S : [rires] C’est vrai ! Mais dans notre cas, il n’y en a pas !

Parlons maintenant de votre second album, Barton’s Odyssey. C’est clairement un concept album : peux-tu nous en dire plus sur la trame narrative et son lien avec le premier opus ?

S : Je ne peux effectivement pas aborder le second album sans parler du premier car les deux histoires son étroitement liées. Le premier est aussi un concept album, dont l’histoire se déroule sur la tracklist. On a William Beebe, explorateur réel du début du vingtième siècle, qui va inventer avec l’aide d’Otis Barton, la Bathysphère, un engin submersible qui lui a permis de descendre à une profondeur de 924 mètres je crois, précisément, ce qui est un record pour l’époque. Dans notre premier album, on a donc pris ce fait historique, on l’a un peu scénarisé pour en faire quelque chose de plus fantastique, de plus sexy. Du coup, dans le premier album, on suit la descente de ce personnage, sa chute vers les profondeurs, et on décrit tout ce qui se déroule sous ses yeux dans cette abysse. Tout ça concerne la forme, et dans le fond on explore tout ce qui est de l’ordre des sensations et des émotions humaines. Il va ressentir des sentiments de panique, la claustrophobie, des moments d’emerveillement aussi, devant tout ce qui peut s’offrir à lui : l’immensite, la flore… tout ça était parfaitement inconnu à cette époque là.

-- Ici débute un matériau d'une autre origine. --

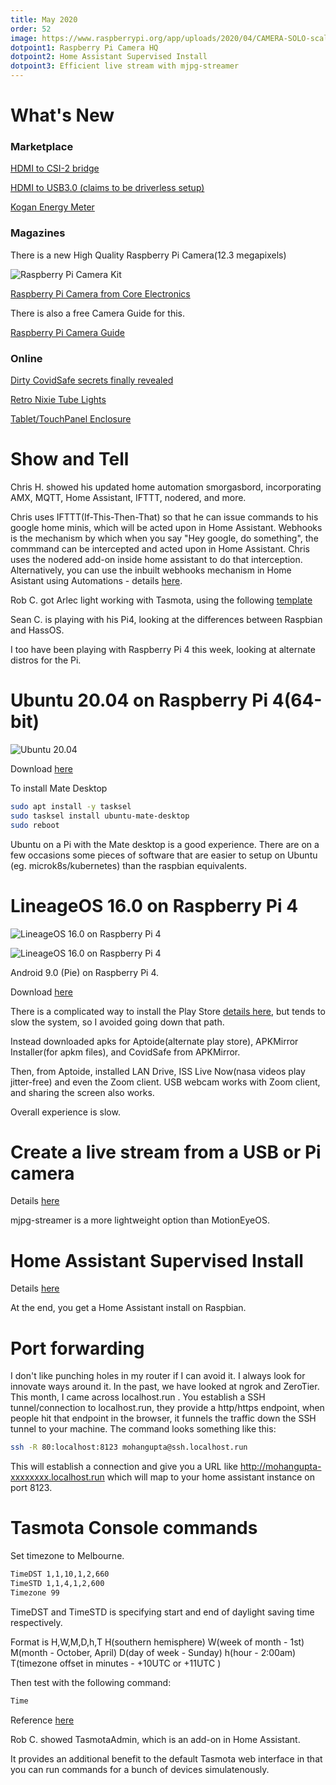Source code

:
 ```yaml
---
title: May 2020
order: 52
image: https://www.raspberrypi.org/app/uploads/2020/04/CAMERA-SOLO-scaled.jpg
dotpoint1: Raspberry Pi Camera HQ
dotpoint2: Home Assistant Supervised Install
dotpoint3: Efficient live stream with mjpg-streamer
---
```


# What's New

### Marketplace

[HDMI to CSI-2 bridge](https://www.aliexpress.com/item/33009938105.html?spm=a2g0o.productlist.0.0.7ed1509965XffE&algo_pvid=30eddb64-347d-42c8-846c-80c4b21e8940&algo_expid=30eddb64-347d-42c8-846c-80c4b21e8940-1&btsid=0ab6f81e15888458312941499e1537&ws_ab_test=searchweb0_0,searchweb201602_,searchweb201603_)

[HDMI to USB3.0 (claims to be driverless setup)](https://www.amazon.com.au/Semoic-Capture-Streaming-Without-Software/dp/B081R9XB3Q/ref=pd_aw_sbs_23_1/357-4137805-1387426?_encoding=UTF8&pd_rd_i=B081R9XB3Q&pd_rd_r=3401e456-74de-4fe4-bc58-76c92f0f21c1&pd_rd_w=loRUw&pd_rd_wg=LlgNm&pf_rd_p=1360aa1f-12c4-4a58-b004-81f2e07f6c52&pf_rd_r=R3A2RX0DZ9DTGXE2QPHF&psc=1&refRID=R3A2RX0DZ9DTGXE2QPHF)

[Kogan Energy Meter](https://www.kogan.com/au/buy/kogan-smarterhome-smart-plug-with-energy-meter-pack-of-4-kogan/)

### Magazines

There is a new High Quality Raspberry Pi Camera(12.3 megapixels) 

![Raspberry Pi Camera Kit](https://www.raspberrypi.org/app/uploads/2020/04/FULL-KIT-1-scaled.jpg)

[Raspberry Pi Camera from Core Electronics](https://core-electronics.com.au/raspberry-pi-hq-camera.html)

There is also a free Camera Guide for this.

[Raspberry Pi Camera Guide](https://magpi.raspberrypi.org/books/camera-guide)

### Online

[Dirty CovidSafe secrets finally revealed](https://docs.google.com/document/d/17GuApb1fG3Bn0_DVgDQgrtnd_QO3foBl7NVb8vaWeKc)

[Retro Nixie Tube Lights](https://www.raspberrypi.org/blog/retro-nixie-tube-lights-get-smart/)

[Tablet/TouchPanel Enclosure](https://www.vidabox.com/kiosks/vidamount-on-wall-ipad-tablet-enclosure-mount.html)


# Show and Tell

Chris H. showed his updated home automation smorgasbord, incorporating AMX, MQTT, Home Assistant, IFTTT, nodered, and more. 

Chris uses IFTTT(If-This-Then-That) so that he can issue commands to his google home minis, which will be acted upon in Home Assistant. 
Webhooks is the mechanism by which when you say "Hey google, do something", the commmand can be intercepted and acted upon in Home Assistant.
Chris uses the nodered add-on inside home assistant to do that interception.
Alternatively, you can use the inbuilt webhooks mechanism in Home Asistant using Automations - details [here](https://www.home-assistant.io/docs/automation/trigger/#webhook-trigger).

Rob C. got Arlec light working with Tasmota, using the following [template](https://templates.blakadder.com/arlec_GLD110HA.html)

Sean C. is playing with his Pi4, looking at the differences between Raspbian and HassOS.

I too have been playing with Raspberry Pi 4 this week, looking at alternate distros for the Pi.

# Ubuntu 20.04 on Raspberry Pi 4(64-bit)

![Ubuntu 20.04](https://cdn.arstechnica.net/wp-content/uploads/2020/05/ubuntu2004-desktop-800x450.jpg)

Download [here](https://ubuntu.com/download/raspberry-pi)

To install Mate Desktop

```sh
sudo apt install -y tasksel 
sudo tasksel install ubuntu-mate-desktop
sudo reboot
```

Ubuntu on a Pi with the Mate desktop is a good experience. There are on a few occasions some pieces of software that are easier to setup on Ubuntu (eg. microk8s/kubernetes) than the
raspbian equivalents.

# LineageOS 16.0 on Raspberry Pi 4

![LineageOS 16.0 on Raspberry Pi 4](https://github.com/raspberrypisig/raspberrypisig.github.io/raw/master/assets/images/lineagos16-rpi4-desktop.jpg)

![LineageOS 16.0 on Raspberry Pi 4](https://github.com/raspberrypisig/raspberrypisig.github.io/raw/master/assets/images/lineagos16-rpi4.jpg)

Android 9.0 (Pie) on Raspberry Pi 4.

Download [here](https://konstakang.com/devices/rpi4/LineageOS16.0/)

There is a complicated way to install the Play Store [details here](https://www.youtube.com/watch?v=Vy0F6KM4YvY), but tends to slow the system, so I avoided going down that path.

Instead downloaded apks for Aptoide(alternate play store), APKMirror Installer(for apkm files), and CovidSafe
from APKMirror.

Then, from Aptoide, installed LAN Drive, ISS Live Now(nasa videos play jitter-free) and even the Zoom client. USB webcam works with Zoom client, and sharing the screen also works.

Overall experience is slow. 

# Create a live stream from a USB or Pi camera 

Details [here](https://gist.github.com/raspberrypisig/394b5fbb0ca7b17bed3afc2c0174c8dc)

mjpg-streamer is a more lightweight option than MotionEyeOS.

# Home Assistant Supervised Install

Details [here](https://gist.github.com/raspberrypisig/65aea786444dfa1f135ab5f3b2b85bcb)

At the end, you get a Home Assistant install on Raspbian.

# Port forwarding

I don't like punching holes in my router if I can avoid it. I always look for innovate ways around it. In the past, we have looked at ngrok and ZeroTier.
This month, I came across localhost.run .  You establish a SSH tunnel/connection to localhost.run, they provide a http/https endpoint, when people hit that
endpoint in the browser, it funnels the traffic down the SSH tunnel to your machine. The command looks something like this:

```sh
ssh -R 80:localhost:8123 mohangupta@ssh.localhost.run
```

This will establish a connection and give you a URL like http://mohangupta-xxxxxxxx.localhost.run which will map to your home assistant instance on port 8123.

# Tasmota Console commands

Set timezone to Melbourne.

```sh
TimeDST 1,1,10,1,2,660
TimeSTD 1,1,4,1,2,600
Timezone 99
```

TimeDST and TimeSTD is specifying start and end of daylight saving time respectively.

Format is H,W,M,D,h,T
H(southern hemisphere)
W(week of month - 1st)
M(month - October, April)
D(day of week - Sunday)
h(hour - 2:00am)
T(timezone offset in minutes - +10UTC or +11UTC )

Then test with the following command:

```sh
Time
```

Reference [here](https://tasmota.github.io/docs/Commands/#management)

Rob C. showed TasmotaAdmin, which is an add-on in Home Assistant. 

It provides an additional benefit to the default Tasmota web interface in that you can run commands for a bunch of devices simulatenously.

Dans le second album, on a choisi de lier les deux histoires, et Otis Barton va replonger - cette partie est complètement fictive - sur les traces de William Beebe, qui a disparu à la fin du premier album. Il va se retrouver nez à nez avec un événement planétaire, qui est la destruction du monde par les eaux. Il y a donc une notion d’apocalypse, mais pas au sens biblique d’une destruction manichéenne. C’est plutôt au sens de la fin d’un cycle, et du début d’un nouveau, qui mène à la résurgence d’une nouvelle Terre, qui serait potentiellement la fameuse Atlantide. Et cette Atlantide, on la décrit comme quelque chose qui va arriver, plutôt que comme quelque chose qui s’est déjà produit. Encore une fois, on a un fond sous-jacent, qui va nous permettre en fin de compte d’analyser cette destruction, et d’avoir un regard sur l’humanité, sur pourquoi ce ne serait pas forcément quelque chose de mauvais. Comme une suite logique des événements qui mènerait vers quelque chose de plus positif. Il s’agit de casser un peu ce code d’apocalypse biblique, au sens religieux, et de dépeindre la fin d’un cycle débouchant sur une nouvelle humanité “2.0” qui a appris de ses erreurs. C’est aussi très utopique, puisque c’est une réalité qui n’existe pas et qui n’existera peut-être jamais, mais ça fait partie de notre fiction et de l’analyse personnelle qu’on a du monde d’aujourd’hui.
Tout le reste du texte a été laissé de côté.